Event rates (per 1000 patient years) within each of the achieved systolic blood pressure (SBP) categories for the renal endpoint (increased from baseline in serum creatinine of >50%) shown separately for patients with and without diabetes.
Safety
Treatment in the ACCOMPLISH trial was generally well tolerated. Detailed information on adverse treatment effects has been provided previously.15
Discussion
During treatment in this trial, the distribution of patients across the achieved SBP categories was very similar for the diabetic and nondiabetic patients. However, there was a clear difference between these patient groups in the relationships between systolic BPs and CV outcomes.

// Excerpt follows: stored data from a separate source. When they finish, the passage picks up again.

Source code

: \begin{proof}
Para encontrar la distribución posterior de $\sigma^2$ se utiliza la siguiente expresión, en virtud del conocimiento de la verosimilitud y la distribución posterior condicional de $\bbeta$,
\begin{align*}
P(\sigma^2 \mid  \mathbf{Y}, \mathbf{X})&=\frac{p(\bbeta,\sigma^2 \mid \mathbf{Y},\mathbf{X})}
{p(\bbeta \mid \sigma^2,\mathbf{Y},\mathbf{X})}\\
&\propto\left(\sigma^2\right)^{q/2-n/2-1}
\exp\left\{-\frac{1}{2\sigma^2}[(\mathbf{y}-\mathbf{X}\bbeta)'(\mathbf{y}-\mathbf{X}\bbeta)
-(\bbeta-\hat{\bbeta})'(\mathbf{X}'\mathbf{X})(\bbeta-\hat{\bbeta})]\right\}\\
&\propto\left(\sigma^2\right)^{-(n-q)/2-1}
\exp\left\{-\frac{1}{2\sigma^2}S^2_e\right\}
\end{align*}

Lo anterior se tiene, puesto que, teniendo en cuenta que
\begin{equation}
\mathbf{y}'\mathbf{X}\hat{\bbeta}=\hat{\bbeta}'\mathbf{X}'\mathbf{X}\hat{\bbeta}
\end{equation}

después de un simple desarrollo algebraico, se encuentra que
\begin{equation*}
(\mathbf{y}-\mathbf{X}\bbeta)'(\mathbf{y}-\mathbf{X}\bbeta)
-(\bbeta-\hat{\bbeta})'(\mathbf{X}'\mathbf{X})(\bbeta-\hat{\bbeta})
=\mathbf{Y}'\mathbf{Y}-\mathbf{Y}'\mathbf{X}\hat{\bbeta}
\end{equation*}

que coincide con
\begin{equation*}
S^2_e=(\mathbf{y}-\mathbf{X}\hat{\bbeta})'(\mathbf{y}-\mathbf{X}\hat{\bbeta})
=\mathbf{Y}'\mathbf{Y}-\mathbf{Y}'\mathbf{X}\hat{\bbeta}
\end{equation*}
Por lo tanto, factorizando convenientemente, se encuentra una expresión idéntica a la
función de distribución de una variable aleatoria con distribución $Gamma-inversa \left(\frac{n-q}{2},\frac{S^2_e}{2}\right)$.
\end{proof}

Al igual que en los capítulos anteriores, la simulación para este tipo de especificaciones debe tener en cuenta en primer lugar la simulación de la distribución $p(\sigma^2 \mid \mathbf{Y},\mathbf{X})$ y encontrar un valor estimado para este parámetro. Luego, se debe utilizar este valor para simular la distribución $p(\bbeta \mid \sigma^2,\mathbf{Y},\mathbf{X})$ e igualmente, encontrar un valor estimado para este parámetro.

Events in Patients With Diabetes
In the diabetic cohort, the composite primary endpoint (CV death, nonfatal myocardial infarction, or nonfatal stroke), as well as the individual components of this endpoint, were all significantly lower in the <140 mm Hg SBP category than in the uncontrolled (≥140 mm Hg) category. Event rates at <130 mm Hg were similar to those at <140 mm Hg, but there was a loss of CV benefits at BPs <120 mm Hg. In fact, myocardial infarction rates were higher at <120 mm Hg than at <130 mm Hg, and both myocardial infarction and CV mortality rates were no longer significantly reduced when compared with the uncontrolled category. Even so, total event rates for the composite primary endpoint were still significantly lower in the <120 mm Hg group than in the uncontrolled group.

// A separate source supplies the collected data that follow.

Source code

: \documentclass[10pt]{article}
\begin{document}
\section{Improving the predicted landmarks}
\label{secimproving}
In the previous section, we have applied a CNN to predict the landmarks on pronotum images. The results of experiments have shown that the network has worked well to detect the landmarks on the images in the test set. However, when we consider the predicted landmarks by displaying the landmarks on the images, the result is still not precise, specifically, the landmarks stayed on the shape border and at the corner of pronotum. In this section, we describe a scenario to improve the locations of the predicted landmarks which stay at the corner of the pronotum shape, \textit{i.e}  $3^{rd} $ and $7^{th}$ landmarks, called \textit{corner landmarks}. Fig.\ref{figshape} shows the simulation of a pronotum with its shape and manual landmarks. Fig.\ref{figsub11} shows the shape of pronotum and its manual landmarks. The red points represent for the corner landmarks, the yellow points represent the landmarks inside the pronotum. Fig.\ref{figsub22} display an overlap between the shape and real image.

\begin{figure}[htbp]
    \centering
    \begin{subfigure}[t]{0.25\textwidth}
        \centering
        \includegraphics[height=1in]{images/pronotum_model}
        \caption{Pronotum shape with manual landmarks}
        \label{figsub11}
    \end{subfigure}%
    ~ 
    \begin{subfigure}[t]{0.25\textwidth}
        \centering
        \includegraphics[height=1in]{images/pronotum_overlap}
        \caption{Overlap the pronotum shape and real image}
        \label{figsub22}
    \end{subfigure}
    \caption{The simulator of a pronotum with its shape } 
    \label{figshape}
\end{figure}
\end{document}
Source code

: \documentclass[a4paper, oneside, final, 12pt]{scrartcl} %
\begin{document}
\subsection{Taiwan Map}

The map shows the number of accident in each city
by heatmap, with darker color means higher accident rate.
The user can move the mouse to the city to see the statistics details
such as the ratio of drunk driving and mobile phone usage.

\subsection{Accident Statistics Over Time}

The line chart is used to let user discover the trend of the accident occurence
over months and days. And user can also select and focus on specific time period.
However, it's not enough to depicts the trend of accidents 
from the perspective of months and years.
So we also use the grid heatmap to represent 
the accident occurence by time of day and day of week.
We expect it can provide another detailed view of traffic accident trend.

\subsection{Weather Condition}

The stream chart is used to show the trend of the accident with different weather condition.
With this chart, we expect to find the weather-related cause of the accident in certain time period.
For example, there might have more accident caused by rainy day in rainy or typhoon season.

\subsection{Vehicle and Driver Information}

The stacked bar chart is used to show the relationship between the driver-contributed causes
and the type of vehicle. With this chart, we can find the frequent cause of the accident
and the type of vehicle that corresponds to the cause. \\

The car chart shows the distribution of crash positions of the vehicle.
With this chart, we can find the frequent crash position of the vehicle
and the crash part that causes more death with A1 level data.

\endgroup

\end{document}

Therefore, the ideal SBP treatment target for CV protection in hypertensive patients with diabetes appears to be <140 mm Hg or possibly <130 mm Hg. This finding is in agreement with the results of the ACCORD trial in diabetic hypertensive patients in which, with the exception of stroke, CV event rates were not different between the <140 mm Hg and <120 mm Hg targets.12 The findings in our diabetic cohort raise the possibility of a U‐curve effect—as suggested by the increase in coronary events below 120 mm Hg—and appear to be consistent with data in diabetic patients in the Ongoing Telmisartan Alone and in Combination With Ramipril Global Endpoint Trial (ONTARGET)7 and a long‐term observation in primary care patients with type 2 diabetes in Sweden.18
Patients Without Diabetes
In contrast to the diabetic patients, clinical event rates in the nondiabetic cohort, with the exception of stroke, were not lower in the <140 mm Hg category than in the uncontrolled range. Indeed, only in the <120 mm Hg SBP range was the primary endpoint significantly lower than at ≥140 mm Hg. Based on this observation, it appears that the ideal SBP target in nondiabetic hypertensive patients could be as low as <120 mm Hg. Moreover, unlike the diabetic patients, the nondiabetic cohort did not appear to experience adverse effects at this low BP level despite the fact that more than 70% of them had histories of coronary disease that potentially could have made them susceptible to reduced coronary perfusion. This finding is in keeping with the recently published results of the SPRINT trial.14 That study, like ACCORD,13 compared CV outcomes in patients randomized to systolic treatment targets of <140 mm Hg or <120 mm Hg, although SPRINT studied only nondiabetic patients with a high‐risk profile. SPRINT reported a 25% lower event rate in its composite CV primary outcome and a 27% lower rate in total death in the patients allocated to the more intensively treated <120 mm Hg group. Taken together, ACCORD and SPRINT emphasize the benefits of <120 mm Hg in high‐risk nondiabetic patients but not in patients with diabetes. Our current findings, derived from the ACCOMPLISH trial, provide conclusions that are consistent with those studies.
Strokes and BP
For both diabetic and nondiabetic patients, the lowest stroke rates occurred below 120 mm Hg. For the diabetic patients, this creates a clinical dilemma since CV outcomes—particularly myocardial infarction and CV mortality—might actually be higher at <120 mm Hg. The ACCORD trial similarly identified these differing effects of low BP on CV and stroke outcomes.13 However, for high‐risk nondiabetic patients, decision making is more straightforward since all major outcomes (except renal function) are best prevented when BP is <120 mm Hg.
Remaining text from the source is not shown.